Unsecured hay hauling

   / Unsecured hay hauling #131  
Maybe Darwinism will finally catch up to him.
 
   / Unsecured hay hauling #132  
Food for thought...

I live in a rural area and reasonably regularly see things such as double wide, double stack hay rolls on the road through our valley secured at the front rolls and held in at the back by the ramps. I also see 45ish hp tractors "secured" with dog chain a couple times a year. Hell, I know someone who transports his skid unsecured behind a 1/2ton... he isn't a farmer. At the same time I also very regularly watch idiots tailgate or blow past both me AND high crop tractors with spray bars at 70mph along a double yellow....sometimes in fog.

My personal favorite, as a gun enthusiast/owner, was puling into the gas station by my house for a drink and seeing the un-stickered truck in the handicap spot with a loaded revolver laying on the bench seat with the windows down.

It's not rednecks, farmers, or rice burners as an individual groups. It's the people in general who fail to take in consideration how their behavior might impact those around them.
 
   / Unsecured hay hauling #133  
It's not rednecks, farmers, or rice burners as an individual groups. It's the people in general who fail to take in consideration how their behavior might impact those around them.
Amen!!!!
👍
 
   / Unsecured hay hauling #134  
Food for thought...

I live in a rural area and reasonably regularly see things such as double wide, double stack hay rolls on the road through our valley secured at the front rolls and held in at the back by the ramps.

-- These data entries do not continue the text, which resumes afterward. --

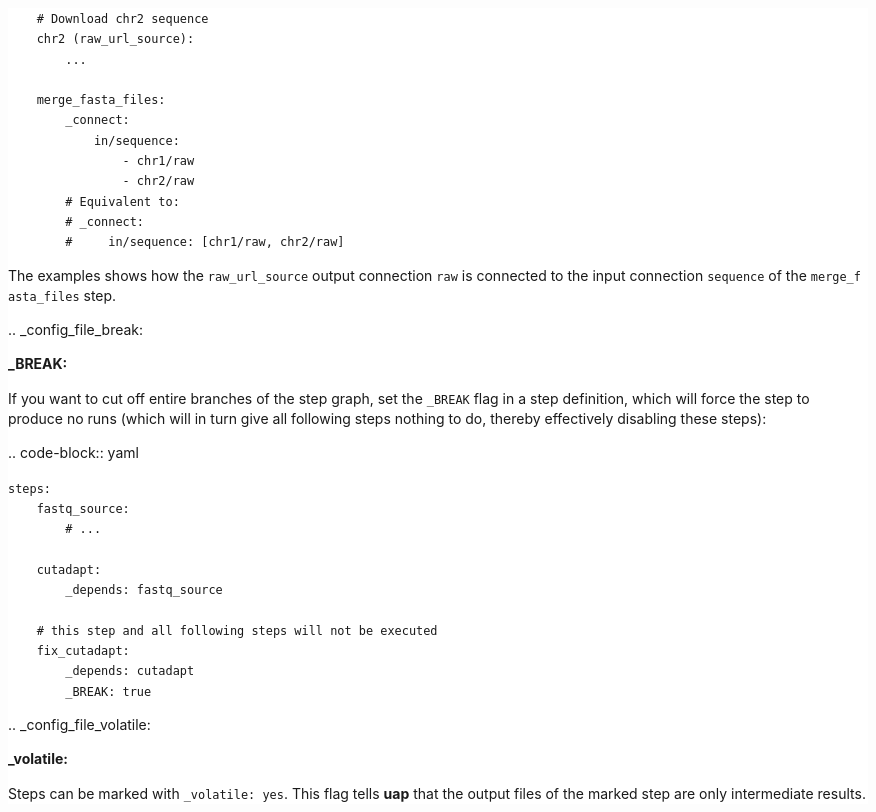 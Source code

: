         # Download chr2 sequence
        chr2 (raw_url_source):
            ...

        merge_fasta_files:
            _connect:
                in/sequence:
                    - chr1/raw
                    - chr2/raw
            # Equivalent to:
            # _connect:
            #     in/sequence: [chr1/raw, chr2/raw]

  The examples shows how the ``raw_url_source`` output connection ``raw`` is
  connected to the input connection ``sequence`` of the ``merge_fasta_files``
  step.

.. _config_file_break:

**_BREAK:**

  If you want to cut off entire branches of the step graph, set the ``_BREAK``
  flag in a step definition, which will force the step to produce no runs
  (which will in turn give all following steps nothing to do, thereby
  effectively disabling these steps):


.. code-block:: yaml

    steps:
        fastq_source:
            # ...

        cutadapt:
            _depends: fastq_source

        # this step and all following steps will not be executed
        fix_cutadapt:
            _depends: cutadapt
            _BREAK: true

.. _config_file_volatile:

**_volatile:**

  Steps can be marked with ``_volatile: yes``.
  This flag tells **uap** that the output files of the marked step are only
  intermediate results.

I also see 45ish hp tractors "secured" with dog chain a couple times a year. Hell, I know someone who transports his skid unsecured behind a 1/2ton... he isn't a farmer. At the same time I also very regularly watch idiots tailgate or blow past both me AND high crop tractors with spray bars at 70mph along a double yellow....sometimes in fog.

My personal favorite, as a gun enthusiast/owner, was puling into the gas station by my house for a drink and seeing the un-stickered truck in the handicap spot with a loaded revolver laying on the bench seat with the windows down.

It's not rednecks, farmers, or rice burners as an individual groups. It's the people in general who fail to take in consideration how their behavior might impact those around them.

Agree, but let me offer this. It takes a lot of effort and concentration for the farmer to negotiate narrow back roads with large farm machinery, all the while having cars coming in the other direction, swerving to miss oncoming vehicles and telephone poles to the right.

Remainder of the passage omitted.